それを冷たいとは思わない。大事な人がいる。素敵なことだ。大事な人が戦場に行っている。不安なことだ。
きっと、寧音さんはずっと待っていたのだろう。出動と帰還の予定を頭に入れて、今か今かと待ち侘びていた。多少のズレが生じても気がつけるように、常にコロニーの窓から様子を窺っていたのかもしれない。そうして、ここまで駆けてきた。

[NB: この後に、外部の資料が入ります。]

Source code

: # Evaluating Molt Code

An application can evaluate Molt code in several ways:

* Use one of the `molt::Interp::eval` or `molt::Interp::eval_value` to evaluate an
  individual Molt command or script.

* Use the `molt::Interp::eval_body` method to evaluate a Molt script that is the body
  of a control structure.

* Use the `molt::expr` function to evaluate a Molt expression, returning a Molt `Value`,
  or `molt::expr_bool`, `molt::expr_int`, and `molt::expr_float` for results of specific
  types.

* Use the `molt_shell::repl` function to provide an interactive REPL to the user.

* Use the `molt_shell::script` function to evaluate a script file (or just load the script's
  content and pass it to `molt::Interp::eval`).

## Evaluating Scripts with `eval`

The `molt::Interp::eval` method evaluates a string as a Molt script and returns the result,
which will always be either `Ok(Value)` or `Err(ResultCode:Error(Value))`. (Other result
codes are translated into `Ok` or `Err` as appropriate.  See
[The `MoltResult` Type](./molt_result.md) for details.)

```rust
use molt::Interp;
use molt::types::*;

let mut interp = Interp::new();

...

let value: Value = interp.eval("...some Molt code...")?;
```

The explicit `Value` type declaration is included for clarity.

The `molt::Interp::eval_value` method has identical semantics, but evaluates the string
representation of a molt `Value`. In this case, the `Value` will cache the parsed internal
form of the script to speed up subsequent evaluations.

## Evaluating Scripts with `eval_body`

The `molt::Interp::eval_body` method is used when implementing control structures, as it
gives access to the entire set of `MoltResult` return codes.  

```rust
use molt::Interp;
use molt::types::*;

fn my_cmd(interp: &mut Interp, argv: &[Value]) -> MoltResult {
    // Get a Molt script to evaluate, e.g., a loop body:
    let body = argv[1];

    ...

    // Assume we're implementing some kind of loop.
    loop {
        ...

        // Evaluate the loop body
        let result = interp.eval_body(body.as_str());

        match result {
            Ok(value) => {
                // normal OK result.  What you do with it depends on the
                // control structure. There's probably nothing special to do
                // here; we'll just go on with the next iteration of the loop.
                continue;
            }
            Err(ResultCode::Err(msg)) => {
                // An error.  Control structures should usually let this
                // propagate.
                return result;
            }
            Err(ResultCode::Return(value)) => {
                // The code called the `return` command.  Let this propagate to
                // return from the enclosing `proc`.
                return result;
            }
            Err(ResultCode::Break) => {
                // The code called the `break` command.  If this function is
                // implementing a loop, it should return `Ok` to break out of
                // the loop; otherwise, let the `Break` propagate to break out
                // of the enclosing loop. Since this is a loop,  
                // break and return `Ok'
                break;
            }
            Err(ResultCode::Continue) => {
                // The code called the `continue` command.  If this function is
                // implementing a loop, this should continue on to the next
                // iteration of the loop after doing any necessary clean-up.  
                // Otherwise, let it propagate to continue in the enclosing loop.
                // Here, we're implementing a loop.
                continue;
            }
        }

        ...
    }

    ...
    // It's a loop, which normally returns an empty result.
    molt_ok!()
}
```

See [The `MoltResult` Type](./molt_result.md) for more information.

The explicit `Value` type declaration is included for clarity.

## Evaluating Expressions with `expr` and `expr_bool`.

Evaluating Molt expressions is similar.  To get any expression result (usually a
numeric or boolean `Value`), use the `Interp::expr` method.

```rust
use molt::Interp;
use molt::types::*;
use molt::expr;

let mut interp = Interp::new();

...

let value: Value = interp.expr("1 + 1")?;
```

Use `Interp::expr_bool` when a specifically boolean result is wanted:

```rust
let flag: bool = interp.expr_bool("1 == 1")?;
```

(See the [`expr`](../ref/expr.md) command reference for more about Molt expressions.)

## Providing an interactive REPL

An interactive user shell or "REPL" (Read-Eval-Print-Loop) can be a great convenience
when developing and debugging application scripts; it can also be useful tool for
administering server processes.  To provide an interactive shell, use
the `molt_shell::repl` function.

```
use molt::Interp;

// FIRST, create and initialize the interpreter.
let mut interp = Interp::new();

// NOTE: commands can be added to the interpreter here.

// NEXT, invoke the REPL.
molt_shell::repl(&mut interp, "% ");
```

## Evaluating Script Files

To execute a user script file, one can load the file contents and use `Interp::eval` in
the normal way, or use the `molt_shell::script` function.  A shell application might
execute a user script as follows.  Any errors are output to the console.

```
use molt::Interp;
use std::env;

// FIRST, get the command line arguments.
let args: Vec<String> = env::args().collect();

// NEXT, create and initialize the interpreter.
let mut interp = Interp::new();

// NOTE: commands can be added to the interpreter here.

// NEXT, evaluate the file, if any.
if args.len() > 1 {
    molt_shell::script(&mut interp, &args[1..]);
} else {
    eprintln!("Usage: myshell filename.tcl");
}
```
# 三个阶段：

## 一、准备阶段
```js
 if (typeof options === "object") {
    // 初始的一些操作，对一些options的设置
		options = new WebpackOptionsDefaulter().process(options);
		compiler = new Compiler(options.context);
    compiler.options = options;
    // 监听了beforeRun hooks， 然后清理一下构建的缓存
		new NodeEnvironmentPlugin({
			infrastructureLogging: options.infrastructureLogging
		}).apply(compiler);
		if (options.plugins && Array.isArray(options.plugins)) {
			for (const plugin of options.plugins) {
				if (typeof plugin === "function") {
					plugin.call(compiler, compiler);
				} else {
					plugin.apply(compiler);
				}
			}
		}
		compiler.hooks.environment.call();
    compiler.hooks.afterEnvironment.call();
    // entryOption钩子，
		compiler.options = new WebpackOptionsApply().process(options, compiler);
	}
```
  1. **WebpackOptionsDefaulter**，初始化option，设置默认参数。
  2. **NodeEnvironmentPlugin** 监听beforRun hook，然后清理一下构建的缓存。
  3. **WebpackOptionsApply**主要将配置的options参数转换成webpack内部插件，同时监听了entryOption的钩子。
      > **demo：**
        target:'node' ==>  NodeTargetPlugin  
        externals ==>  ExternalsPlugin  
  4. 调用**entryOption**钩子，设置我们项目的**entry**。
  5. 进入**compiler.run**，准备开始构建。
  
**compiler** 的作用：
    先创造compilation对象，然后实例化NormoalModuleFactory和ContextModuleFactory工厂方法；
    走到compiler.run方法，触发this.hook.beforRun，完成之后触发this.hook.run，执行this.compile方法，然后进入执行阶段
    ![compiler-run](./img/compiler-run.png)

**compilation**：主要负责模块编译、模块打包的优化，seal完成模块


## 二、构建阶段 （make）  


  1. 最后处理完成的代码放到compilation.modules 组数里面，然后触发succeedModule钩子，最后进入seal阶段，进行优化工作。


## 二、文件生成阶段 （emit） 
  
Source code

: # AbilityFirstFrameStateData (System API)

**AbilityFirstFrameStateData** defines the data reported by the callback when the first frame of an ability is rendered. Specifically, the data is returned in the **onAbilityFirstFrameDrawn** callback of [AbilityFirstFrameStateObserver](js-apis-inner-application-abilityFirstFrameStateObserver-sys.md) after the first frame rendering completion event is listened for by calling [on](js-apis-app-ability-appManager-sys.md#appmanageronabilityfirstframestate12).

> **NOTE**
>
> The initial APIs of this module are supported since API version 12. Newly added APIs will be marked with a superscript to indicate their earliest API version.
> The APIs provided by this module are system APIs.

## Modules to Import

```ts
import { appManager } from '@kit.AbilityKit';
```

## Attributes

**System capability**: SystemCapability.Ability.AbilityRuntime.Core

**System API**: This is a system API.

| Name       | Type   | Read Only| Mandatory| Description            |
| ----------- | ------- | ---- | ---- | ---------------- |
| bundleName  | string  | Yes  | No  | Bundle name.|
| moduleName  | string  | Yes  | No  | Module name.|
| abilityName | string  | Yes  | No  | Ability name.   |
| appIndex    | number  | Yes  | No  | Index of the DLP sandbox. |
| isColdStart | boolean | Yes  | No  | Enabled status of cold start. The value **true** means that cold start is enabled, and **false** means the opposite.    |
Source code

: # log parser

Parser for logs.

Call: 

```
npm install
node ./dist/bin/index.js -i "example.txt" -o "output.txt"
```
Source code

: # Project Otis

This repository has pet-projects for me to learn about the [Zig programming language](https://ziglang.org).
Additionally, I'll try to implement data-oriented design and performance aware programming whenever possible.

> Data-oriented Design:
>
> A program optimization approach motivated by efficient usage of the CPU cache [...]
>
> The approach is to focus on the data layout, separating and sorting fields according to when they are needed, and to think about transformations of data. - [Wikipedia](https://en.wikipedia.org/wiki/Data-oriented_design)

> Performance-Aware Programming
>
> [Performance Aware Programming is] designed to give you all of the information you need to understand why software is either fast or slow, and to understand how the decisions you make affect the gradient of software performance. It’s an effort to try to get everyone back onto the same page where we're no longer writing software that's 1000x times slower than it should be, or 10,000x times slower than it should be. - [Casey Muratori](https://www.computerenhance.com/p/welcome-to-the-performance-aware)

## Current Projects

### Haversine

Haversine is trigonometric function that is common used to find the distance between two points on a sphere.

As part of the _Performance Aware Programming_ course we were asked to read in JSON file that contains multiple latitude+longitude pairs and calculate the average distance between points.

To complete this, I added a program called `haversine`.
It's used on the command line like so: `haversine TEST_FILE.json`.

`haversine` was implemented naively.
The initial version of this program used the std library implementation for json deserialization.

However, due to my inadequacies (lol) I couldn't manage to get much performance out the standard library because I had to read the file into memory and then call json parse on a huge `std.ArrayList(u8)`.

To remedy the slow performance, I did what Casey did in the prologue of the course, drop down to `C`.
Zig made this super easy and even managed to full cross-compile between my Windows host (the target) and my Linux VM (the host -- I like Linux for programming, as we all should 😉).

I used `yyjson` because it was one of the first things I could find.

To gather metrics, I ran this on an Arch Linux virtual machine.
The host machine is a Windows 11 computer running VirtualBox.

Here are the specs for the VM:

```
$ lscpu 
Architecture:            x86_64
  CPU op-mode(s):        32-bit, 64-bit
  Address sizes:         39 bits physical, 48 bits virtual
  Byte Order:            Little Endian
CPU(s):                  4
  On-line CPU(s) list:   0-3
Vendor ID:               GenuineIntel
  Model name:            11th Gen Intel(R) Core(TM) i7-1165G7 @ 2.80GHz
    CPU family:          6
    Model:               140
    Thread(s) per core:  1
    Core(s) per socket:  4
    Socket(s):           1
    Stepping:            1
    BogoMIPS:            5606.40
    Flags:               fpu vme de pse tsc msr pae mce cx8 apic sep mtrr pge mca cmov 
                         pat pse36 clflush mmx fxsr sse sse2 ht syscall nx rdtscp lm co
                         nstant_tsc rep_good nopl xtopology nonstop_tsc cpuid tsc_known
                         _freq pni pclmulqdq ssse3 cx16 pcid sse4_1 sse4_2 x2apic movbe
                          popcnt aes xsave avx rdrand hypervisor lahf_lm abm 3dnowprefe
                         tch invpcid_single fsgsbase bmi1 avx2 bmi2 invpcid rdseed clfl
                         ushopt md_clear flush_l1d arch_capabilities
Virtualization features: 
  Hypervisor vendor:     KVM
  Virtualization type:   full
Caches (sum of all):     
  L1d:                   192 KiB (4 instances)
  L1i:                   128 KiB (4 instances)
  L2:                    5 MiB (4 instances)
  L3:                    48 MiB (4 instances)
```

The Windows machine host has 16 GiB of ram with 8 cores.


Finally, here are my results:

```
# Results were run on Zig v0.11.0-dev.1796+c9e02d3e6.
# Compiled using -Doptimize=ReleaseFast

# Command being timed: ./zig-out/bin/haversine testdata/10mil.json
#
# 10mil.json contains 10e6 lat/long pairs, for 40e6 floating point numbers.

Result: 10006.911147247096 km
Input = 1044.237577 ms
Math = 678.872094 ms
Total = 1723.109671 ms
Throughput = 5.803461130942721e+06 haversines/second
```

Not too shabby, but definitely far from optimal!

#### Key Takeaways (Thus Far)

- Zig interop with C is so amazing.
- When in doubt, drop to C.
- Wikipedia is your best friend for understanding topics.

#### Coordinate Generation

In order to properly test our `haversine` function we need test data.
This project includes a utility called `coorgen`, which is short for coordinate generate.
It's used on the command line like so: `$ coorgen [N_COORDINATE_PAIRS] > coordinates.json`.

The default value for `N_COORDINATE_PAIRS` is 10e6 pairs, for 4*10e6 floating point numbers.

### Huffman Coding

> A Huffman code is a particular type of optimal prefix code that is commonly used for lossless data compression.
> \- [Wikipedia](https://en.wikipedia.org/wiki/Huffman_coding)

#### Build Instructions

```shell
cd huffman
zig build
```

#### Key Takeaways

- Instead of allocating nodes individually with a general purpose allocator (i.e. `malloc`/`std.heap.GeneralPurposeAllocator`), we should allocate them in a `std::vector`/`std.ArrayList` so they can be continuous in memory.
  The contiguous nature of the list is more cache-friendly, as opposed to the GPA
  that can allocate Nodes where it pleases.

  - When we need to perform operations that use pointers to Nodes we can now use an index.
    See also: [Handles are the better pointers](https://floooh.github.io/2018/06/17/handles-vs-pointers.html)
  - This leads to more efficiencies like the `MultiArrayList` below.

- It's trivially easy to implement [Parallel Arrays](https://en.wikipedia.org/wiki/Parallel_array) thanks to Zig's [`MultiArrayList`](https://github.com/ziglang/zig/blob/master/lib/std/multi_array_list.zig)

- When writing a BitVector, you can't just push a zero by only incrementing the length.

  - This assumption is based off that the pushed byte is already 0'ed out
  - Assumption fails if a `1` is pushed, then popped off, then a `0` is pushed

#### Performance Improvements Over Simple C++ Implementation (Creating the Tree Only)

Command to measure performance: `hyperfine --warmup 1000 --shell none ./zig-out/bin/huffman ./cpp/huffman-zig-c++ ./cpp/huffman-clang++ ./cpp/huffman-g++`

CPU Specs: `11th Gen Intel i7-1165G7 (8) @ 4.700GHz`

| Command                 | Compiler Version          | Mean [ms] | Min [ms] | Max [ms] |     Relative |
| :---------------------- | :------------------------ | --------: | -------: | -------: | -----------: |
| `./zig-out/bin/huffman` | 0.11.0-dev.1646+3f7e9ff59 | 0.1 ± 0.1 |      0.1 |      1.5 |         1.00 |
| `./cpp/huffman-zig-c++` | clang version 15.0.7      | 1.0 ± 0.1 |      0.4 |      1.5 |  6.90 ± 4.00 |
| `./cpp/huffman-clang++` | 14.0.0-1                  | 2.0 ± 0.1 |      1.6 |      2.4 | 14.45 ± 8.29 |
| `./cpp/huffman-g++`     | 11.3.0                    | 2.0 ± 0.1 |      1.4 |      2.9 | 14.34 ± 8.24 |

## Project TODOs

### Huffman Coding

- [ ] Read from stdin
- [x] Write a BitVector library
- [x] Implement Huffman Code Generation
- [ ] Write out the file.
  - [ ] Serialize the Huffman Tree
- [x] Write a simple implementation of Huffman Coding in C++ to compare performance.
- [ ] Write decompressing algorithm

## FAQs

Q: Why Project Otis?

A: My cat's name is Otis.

仮に堀内くんの乗った収集車じゃなくても、彼女はここにやって来て確認しただろう。もしかすると、私たちよりも前に戻ってきた他の収集車に肩を落とした時間もあったかもしれない。無事であろうか、という底知れない恐怖と共に。それを思えば、他人に視野を割けないことだって頷ける。
私は物音を立てないように、扉のある小部屋から廊下へと出た。本当に気がつかれていなかったのか。それとも、それでよしとされただけなのかは分からない。ただ、二人が少しでも二人の時間を持てれば、と思った。
コロニーという閉鎖空間は望む望まないに限らず、他人との距離が近くなる。物理的にも狭い土地であるが、生活リズムなどが筒抜けであるというプライベートの問題のほうが大きいだろう。
寮住まいといっても一人部屋であるし、防音も効いていた。少なからず、私は騒音に頭を悩ませた記憶はない。
しかし、どうしたって、気配というのはあるし、何より緊急サイレンがいつ何時鳴るかも分からない生活だ。恋人が二人きりになるのは困難だろう。そうでなくとも、ストレスだ。そうした生活環境も、逃亡の道に走らせる一因になっているのだろう。
その道を選ぶまでに到達するくらいなら、人目を憚らずに抱き合うくらい可愛いものだった。
私は廊下を進んで、作業室に向かう。珠装具の補修を頼むのに、他人に渡りを付けてもらう方法もあった。しかし、私は三枝くんに一任している。直接持ち運んでも、話はスムーズだ。